Informe, est une traversée au confluent de la photographie et de l’expérimentation trouvant son point d’orgue dans l’abstraction. A la croisée de la matière et des espaces, elle s’inscrit dans un entre-deux. Dès lors, cette exposition itinérante, dont l’idée a germé de concert entre la ville de Bois-Colombes (Grand Paris) et la galerie Shart à Casablanca, est présentée au sein de la Salle Jean Renoir. Voyageuse, elle fera ensuite halte dans la métropole casablancaise. Ibn El Farouk est un passeur qui sonde, ravive, triture, les limites de la matière photographique. Il structure leurs compositions, nées de l’improbable, afin de bousculer les codes et l’inconscient à travers une nouvelle esthétique. Il pose au fil d’un processus créatif fécond, incessant, de nouvelles mises en perspectives. Comme en écho à Michel Poivert : « De même, rappelons que l’expérimentation est la condition de l’existence de la photographie. Elle est au cœur de l’invention des procédés. Mais elle est également au centre des travaux de l’avant-garde. La notion d’expérimentation se retrouve donc aussi bien du côté du progrès des techniques que celui d’une esthétique indifférente aux règles du bon usage », Le Prima du photographique, Photographie Expérimentale et Abstraite 1945-1985.

Ibn El Farouk

Informe, se déploie, au rythme d’une recherche obstinée en quête d’une pulsation au-delà d’une trace. Des reliefs. Des couches. La ligne couleur inaugurale jaillit pour dire l’insondable, l’impalpable, l’intangible du photographique. Alchimiste, l’artiste tisse les fils d’un nouveau récit. Un espace s’ouvre pour explorer le jeu, le hasard, les similitudes plastiques tangibles. Qu’est-ce qui loge dans notre regard et l’informe ? Informe, interroge et questionne notre perception. Le jeu des mondes plastiques se poursuit, lieu de la réflexion de l’esprit. Le jeu des ressemblances esthétiques façonne un langage technique. Des textures, des couleurs s’entremêlent sur la matière, forment une multiplicité de strates, de lignes sinueuses. Informe, déploie tous les possibles du mouvement. A l’instar du photographe Mario Giacomelli « des choses ou des idées qu’il pouvait voir mais peut-être pas déchiffrer, comme un papier buvard placé sur une tache, il fallait la ramasser, la fixer, la mettre de côté. [...] La photographie n’est rien de plus qu’une feuille de papier avec des signes dessus, des signes comme des idées, tout est une vue de l’esprit », Michele Smargiassi, Giacomelli e l’universo (blog de Repubblica).

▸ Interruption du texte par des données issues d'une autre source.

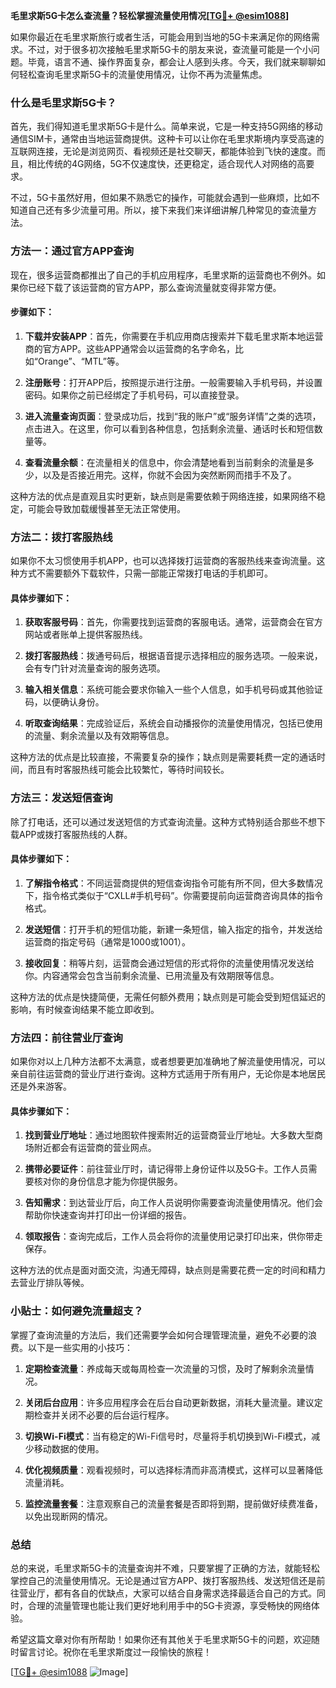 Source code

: **毛里求斯5G卡怎么查流量？轻松掌握流量使用情况[[TG💪+ @esim1088](https://t.me/s/esim1088)]**

如果你最近在毛里求斯旅行或者生活，可能会用到当地的5G卡来满足你的网络需求。不过，对于很多初次接触毛里求斯5G卡的朋友来说，查流量可能是一个小问题。毕竟，语言不通、操作界面复杂，都会让人感到头疼。今天，我们就来聊聊如何轻松查询毛里求斯5G卡的流量使用情况，让你不再为流量焦虑。

### 什么是毛里求斯5G卡？

首先，我们得知道毛里求斯5G卡是什么。简单来说，它是一种支持5G网络的移动通信SIM卡，通常由当地运营商提供。这种卡可以让你在毛里求斯境内享受高速的互联网连接，无论是浏览网页、看视频还是社交聊天，都能体验到飞快的速度。而且，相比传统的4G网络，5G不仅速度快，还更稳定，适合现代人对网络的高要求。

不过，5G卡虽然好用，但如果不熟悉它的操作，可能就会遇到一些麻烦，比如不知道自己还有多少流量可用。所以，接下来我们来详细讲解几种常见的查流量方法。

### 方法一：通过官方APP查询

现在，很多运营商都推出了自己的手机应用程序，毛里求斯的运营商也不例外。如果你已经下载了该运营商的官方APP，那么查询流量就变得非常方便。

#### 步骤如下：

1. **下载并安装APP**：首先，你需要在手机应用商店搜索并下载毛里求斯本地运营商的官方APP。这些APP通常会以运营商的名字命名，比如“Orange”、“MTL”等。

2. **注册账号**：打开APP后，按照提示进行注册。一般需要输入手机号码，并设置密码。如果你之前已经绑定了手机号码，可以直接登录。

3. **进入流量查询页面**：登录成功后，找到“我的账户”或“服务详情”之类的选项，点击进入。在这里，你可以看到各种信息，包括剩余流量、通话时长和短信数量等。

4. **查看流量余额**：在流量相关的信息中，你会清楚地看到当前剩余的流量是多少，以及是否接近用完。这样，你就不会因为突然断网而措手不及了。

这种方法的优点是直观且实时更新，缺点则是需要依赖于网络连接，如果网络不稳定，可能会导致加载缓慢甚至无法正常使用。

### 方法二：拨打客服热线

如果你不太习惯使用手机APP，也可以选择拨打运营商的客服热线来查询流量。这种方式不需要额外下载软件，只需一部能正常拨打电话的手机即可。

#### 具体步骤如下：

1. **获取客服号码**：首先，你需要找到运营商的客服电话。通常，运营商会在官方网站或者账单上提供客服热线。

2. **拨打客服热线**：拨通号码后，根据语音提示选择相应的服务选项。一般来说，会有专门针对流量查询的服务选项。

3. **输入相关信息**：系统可能会要求你输入一些个人信息，如手机号码或其他验证码，以便确认身份。

4. **听取查询结果**：完成验证后，系统会自动播报你的流量使用情况，包括已使用的流量、剩余流量以及有效期等信息。

这种方法的优点是比较直接，不需要复杂的操作；缺点则是需要耗费一定的通话时间，而且有时客服热线可能会比较繁忙，等待时间较长。

### 方法三：发送短信查询

除了打电话，还可以通过发送短信的方式查询流量。这种方式特别适合那些不想下载APP或拨打客服热线的人群。

#### 具体步骤如下：

1. **了解指令格式**：不同运营商提供的短信查询指令可能有所不同，但大多数情况下，指令格式类似于“CXLL#手机号码”。你需要提前向运营商咨询具体的指令格式。

2. **发送短信**：打开手机的短信功能，新建一条短信，输入指定的指令，并发送给运营商的指定号码（通常是1000或1001）。

3. **接收回复**：稍等片刻，运营商会通过短信的形式将你的流量使用情况发送给你。内容通常会包含当前剩余流量、已用流量及有效期限等信息。

这种方法的优点是快捷简便，无需任何额外费用；缺点则是可能会受到短信延迟的影响，有时候查询结果不能立即收到。

### 方法四：前往营业厅查询

如果你对以上几种方法都不太满意，或者想要更加准确地了解流量使用情况，可以亲自前往运营商的营业厅进行查询。这种方式适用于所有用户，无论你是本地居民还是外来游客。

#### 具体步骤如下：

1. **找到营业厅地址**：通过地图软件搜索附近的运营商营业厅地址。大多数大型商场附近都会有运营商的营业网点。

2. **携带必要证件**：前往营业厅时，请记得带上身份证件以及5G卡。工作人员需要核对你的身份信息才能为你提供服务。

3. **告知需求**：到达营业厅后，向工作人员说明你需要查询流量使用情况。他们会帮助你快速查询并打印出一份详细的报告。

4. **领取报告**：查询完成后，工作人员会将你的流量使用记录打印出来，供你带走保存。

这种方法的优点是面对面交流，沟通无障碍，缺点则是需要花费一定的时间和精力去营业厅排队等候。

### 小贴士：如何避免流量超支？

掌握了查询流量的方法后，我们还需要学会如何合理管理流量，避免不必要的浪费。以下是一些实用的小技巧：

1. **定期检查流量**：养成每天或每周检查一次流量的习惯，及时了解剩余流量情况。

2. **关闭后台应用**：许多应用程序会在后台自动更新数据，消耗大量流量。建议定期检查并关闭不必要的后台运行程序。

3. **切换Wi-Fi模式**：当有稳定的Wi-Fi信号时，尽量将手机切换到Wi-Fi模式，减少移动数据的使用。

4. **优化视频质量**：观看视频时，可以选择标清而非高清模式，这样可以显著降低流量消耗。

5. **监控流量套餐**：注意观察自己的流量套餐是否即将到期，提前做好续费准备，以免出现断网的情况。

### 总结

总的来说，毛里求斯5G卡的流量查询并不难，只要掌握了正确的方法，就能轻松掌控自己的流量使用情况。无论是通过官方APP、拨打客服热线、发送短信还是前往营业厅，都有各自的优缺点，大家可以结合自身需求选择最适合自己的方式。同时，合理的流量管理也能让我们更好地利用手中的5G卡资源，享受畅快的网络体验。

希望这篇文章对你有所帮助！如果你还有其他关于毛里求斯5G卡的问题，欢迎随时留言讨论。祝你在毛里求斯度过一段愉快的旅程！

[[TG💪+ @esim1088](https://t.me/s/esim1088) ![Image](https://i.postimg.cc/4NQfJmqS/Snipaste-2025-05-13-00-14-12.png)] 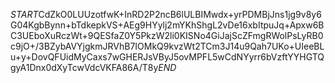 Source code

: $START$CdZkO0LUUzotfwK+InRD2P2ncB6lULBIMwdx+yrPDMBjJns1jg9v8y6G04KgbBynn+bTdkepkVS+AEg9HYylj2mYKhShgL2vDe16xbItpuJq+Apxw6BC3UEboXuRczWt+9QESfaZ0Y5PkzW2li0KISNo4GiJajScZFmgRWolPsLyRB0c9jO+/3BZybAVYjgkmJRVhB7IOMkQ9kvzWt2TCm3J14u9Qah7UKo+UIeeBLu+y+DovQFUidMyCaxs7wGHERJsVByJ5ovMPFL5wCdNYyrr6bVzftYYHGTQgyA1Dnx0dXyTcwVdcVKFA86A/T8y$END$ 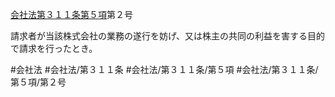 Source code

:[会社法第３１１条第５項](会社法＿＿＿＿第３１１条第５項)第２号

請求者が当該株式会社の業務の遂行を妨げ、又は株主の共同の利益を害する目的で請求を行ったとき。


#会社法
#会社法/第３１１条
#会社法/第３１１条/第５項
#会社法/第３１１条/第５項/第２号
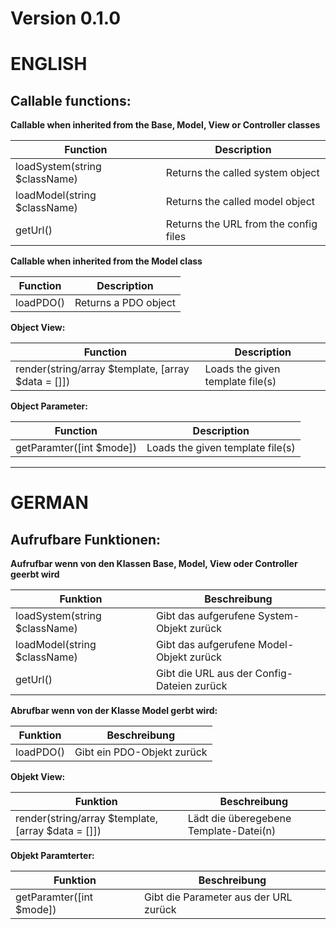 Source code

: # Version 0.1.0

# ENGLISH

## Callable functions:

**Callable when inherited from the Base, Model, View or Controller classes**

| Function                       | Description                           |
| ------------------------------ | ------------------------------------- |
| loadSystem(string \$className) | Returns the called system object      |
| loadModel(string \$className)  | Returns the called model object       |
| getUrl()                       | Returns the URL from the config files |

**Callable when inherited from the Model class**

| Function  | Description          |
| --------- | -------------------- |
| loadPDO() | Returns a PDO object |

**Object View:**

| Function                                           | Description                      |
| -------------------------------------------------- | -------------------------------- |
| render(string/array $template, [array $data = []]) | Loads the given template file(s) |

**Object Parameter:**

| Function                 | Description                      |
| ------------------------ | -------------------------------- |
| getParamter([int $mode]) | Loads the given template file(s) |

---

# GERMAN

## Aufrufbare Funktionen:

**Aufrufbar wenn von den Klassen Base, Model, View oder Controller geerbt wird**

| Funktion                       | Beschreibung                               |
| ------------------------------ | ------------------------------------------ |
| loadSystem(string \$className) | Gibt das aufgerufene System-Objekt zurück  |
| loadModel(string \$className)  | Gibt das aufgerufene Model-Objekt zurück   |
| getUrl()                       | Gibt die URL aus der Config-Dateien zurück |

**Abrufbar wenn von der Klasse Model gerbt wird:**

| Funktion  | Beschreibung               |
| --------- | -------------------------- |
| loadPDO() | Gibt ein PDO-Objekt zurück |

**Objekt View:**

| Funktion                                           | Beschreibung                           |
| -------------------------------------------------- | -------------------------------------- |
| render(string/array $template, [array $data = []]) | Lädt die überegebene Template-Datei(n) |

**Objekt Paramterter:**

| Funktion                 | Beschreibung                          |
| ------------------------ | ------------------------------------- |
| getParamter([int $mode]) | Gibt die Parameter aus der URL zurück |
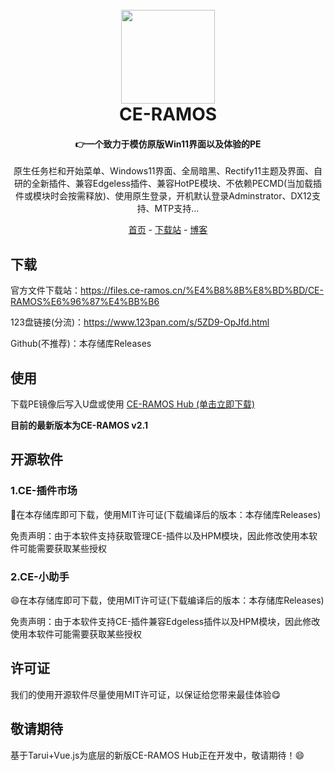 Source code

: <h1 align="center">
  <br>
<img src="https://avatars.githubusercontent.com/u/126374901?s=400&u=8a44ae595278573eac68b75ecf5f129defac9449&v=4" width="150"/>
  <br>
  CE-RAMOS
  <br>
</h1>

<h4 align="center">👉一个致力于模仿原版Win11界面以及体验的PE</h4>

<p align="center">原生任务栏和开始菜单、Windows11界面、全局暗黑、Rectify11主题及界面、自研的全新插件、兼容Edgeless插件、兼容HotPE模块、不依赖PECMD(当加载插件或模块时会按需释放)、使用原生登录，开机默认登录Adminstrator、DX12支持、MTP支持...</p>

<p align="center">
  <a href="https://home.ce-ramos.cn">首页</a> -
  <a href="https://files.ce-ramos.cn">下载站</a>  -
  <a href="https://ce-ramos.cn">博客</a> 
</p>

## 下载

官方文件下载站：https://files.ce-ramos.cn/%E4%B8%8B%E8%BD%BD/CE-RAMOS%E6%96%87%E4%BB%B6<div>

123盘链接(分流)：https://www.123pan.com/s/5ZD9-OpJfd.html<div>
Github(不推荐)：本存储库Releases<div>

## 使用
下载PE镜像后写入U盘或使用 <a href="https://files.ce-ramos.cn/d/%E4%B8%8B%E8%BD%BD/CE-RAMOS%E6%96%87%E4%BB%B6/CE-RAMOS%20Hub/CE-RAMOS%20Hub.exe">CE-RAMOS Hub (单击立即下载)</a>

**目前的最新版本为CE-RAMOS v2.1**

## 开源软件

### 1.CE-插件市场

🤟在本存储库即可下载，使用MIT许可证(下载编译后的版本：本存储库Releases)<div>
免责声明：由于本软件支持获取管理CE-插件以及HPM模块，因此修改使用本软件可能需要获取某些授权

### 2.CE-小助手

😄在本存储库即可下载，使用MIT许可证(下载编译后的版本：本存储库Releases)<div>
免责声明：由于本软件支持CE-插件兼容Edgeless插件以及HPM模块，因此修改使用本软件可能需要获取某些授权

## 许可证

我们的使用开源软件尽量使用MIT许可证，以保证给您带来最佳体验😋

## 敬请期待
基于Tarui+Vue.js为底层的新版CE-RAMOS Hub正在开发中，敬请期待！😄
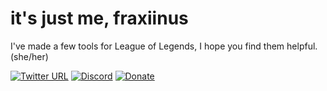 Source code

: # it's just me, fraxiinus

I've made a few tools for League of Legends, I hope you find them helpful. (she/her)

[![Twitter URL](https://img.shields.io/twitter/url?style=social&url=https%3A%2F%2Ftwitter.com%2Ffraxiinus)](https://twitter.com/fraxiinus) [![Discord](https://img.shields.io/discord/606263917211156501?label=discord&style=flat-square)](https://discord.gg/c33Rc5J) [![Donate](https://shields.io/badge/ko--fi-support%20me-green?logo=ko-fi&style=flat-square)](https://ko-fi.com/fraxiinus)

Ibn El Farouk convoque d’autres éléments plastiques, il féconde d’autres référents et imaginaires en imprimant une nouvelle dimension à son œuvre. Il transcende les frontières et les territoires. Le travail du photographe expérimental, sensible, s’ancre dans l’imprévisible et l’inattendu de l’exploration, dans des pensées et des émotions, des images et des couleurs originelles au sein de son atelier, à Bois-Colombes se déployant jusqu’à la métropole casablancaise. Le rouge ardant de Mark Rothko, le jaune éclatant de Monique Friedmann, le noir énigmatique de Malevitch se déroulent dans la continuité de sa production. Au travers de ses grands formats, Ibn El Farouk fusionne la matérialité et l’immatérialité. Informe, organise l’équilibre de l’essence photographique, harmonise son abstraction et son identité philosophique.